Dowlow Halt was opened in 1920 between Dowlow (hill now largely quarried away) and Greatlow to the south east of Buxton, Derbyshire on the London and North Western Railway line to Ashbourne and the south.

History
The line utilised part of the Cromford and High Peak Railway (which ran from Whaley Bridge to Cromford) joining it near Hindlow and proceeding to a branch to Ashbourne at Parsley Hay.

After leaving Hindlow the line began to climb at 1 in 60 through Hindlow Tunnel to Brigg's Sidings and its summit at Dowlow Halt.  at the summit, this was the highest main line in England at the time. From Dowlow Halt the line travelled downhill at a gradient of 1 in 60 to Hurdlow.

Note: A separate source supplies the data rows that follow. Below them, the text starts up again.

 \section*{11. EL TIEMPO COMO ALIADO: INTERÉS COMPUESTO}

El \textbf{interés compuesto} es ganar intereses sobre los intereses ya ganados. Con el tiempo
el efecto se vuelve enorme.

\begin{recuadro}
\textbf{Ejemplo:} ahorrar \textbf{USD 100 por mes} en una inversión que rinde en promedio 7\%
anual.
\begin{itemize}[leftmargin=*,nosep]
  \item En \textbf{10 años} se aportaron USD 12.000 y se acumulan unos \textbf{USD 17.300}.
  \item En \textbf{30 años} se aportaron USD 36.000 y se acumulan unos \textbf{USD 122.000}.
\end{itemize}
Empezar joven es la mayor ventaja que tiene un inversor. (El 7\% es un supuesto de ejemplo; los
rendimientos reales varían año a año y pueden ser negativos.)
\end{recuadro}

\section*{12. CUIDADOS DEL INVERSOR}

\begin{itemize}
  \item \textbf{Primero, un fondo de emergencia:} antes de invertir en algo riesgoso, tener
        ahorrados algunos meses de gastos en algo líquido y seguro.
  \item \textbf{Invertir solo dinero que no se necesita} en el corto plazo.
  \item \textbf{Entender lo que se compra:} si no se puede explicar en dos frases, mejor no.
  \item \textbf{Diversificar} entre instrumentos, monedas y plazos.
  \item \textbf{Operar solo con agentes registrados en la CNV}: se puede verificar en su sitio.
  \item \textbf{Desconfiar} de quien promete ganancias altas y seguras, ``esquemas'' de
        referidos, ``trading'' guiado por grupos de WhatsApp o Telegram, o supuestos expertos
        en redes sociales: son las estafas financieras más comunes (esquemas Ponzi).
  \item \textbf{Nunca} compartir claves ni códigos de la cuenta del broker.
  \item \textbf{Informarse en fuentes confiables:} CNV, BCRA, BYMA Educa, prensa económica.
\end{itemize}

Brigg's Sidings served Messrs. Briggs and the Dowlow Lime and Stone Company (later Steetley, then Redland Aggregates).

The halt itself was unstaffed with two short stone platforms and without buildings, since it was initially used by workmen's trains for the nearby works. It was opened for public services in November 1929. Passenger services on the line finished in 1954.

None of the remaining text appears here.